Before copying the entries, remove the pictures; everything else stays exactly as it is.
(Data to process begins)
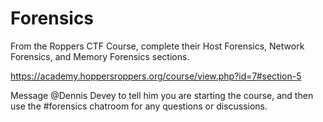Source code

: # Forensics

From the Roppers CTF Course, complete their Host Forensics, Network Forensics, and Memory Forensics sections. 

<https://academy.hoppersroppers.org/course/view.php?id=7#section-5>

Message @Dennis Devey to tell him you are starting the course, and then use the #forensics chatroom for any questions or discussions.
(Data to process ends)
== Result for this task ==
Source code

: # Forensics

From the Roppers CTF Course, complete their Host Forensics, Network Forensics, and Memory Forensics sections. 

<https://academy.hoppersroppers.org/course/view.php?id=7#section-5>

Message @Dennis Devey to tell him you are starting the course, and then use the #forensics chatroom for any questions or discussions.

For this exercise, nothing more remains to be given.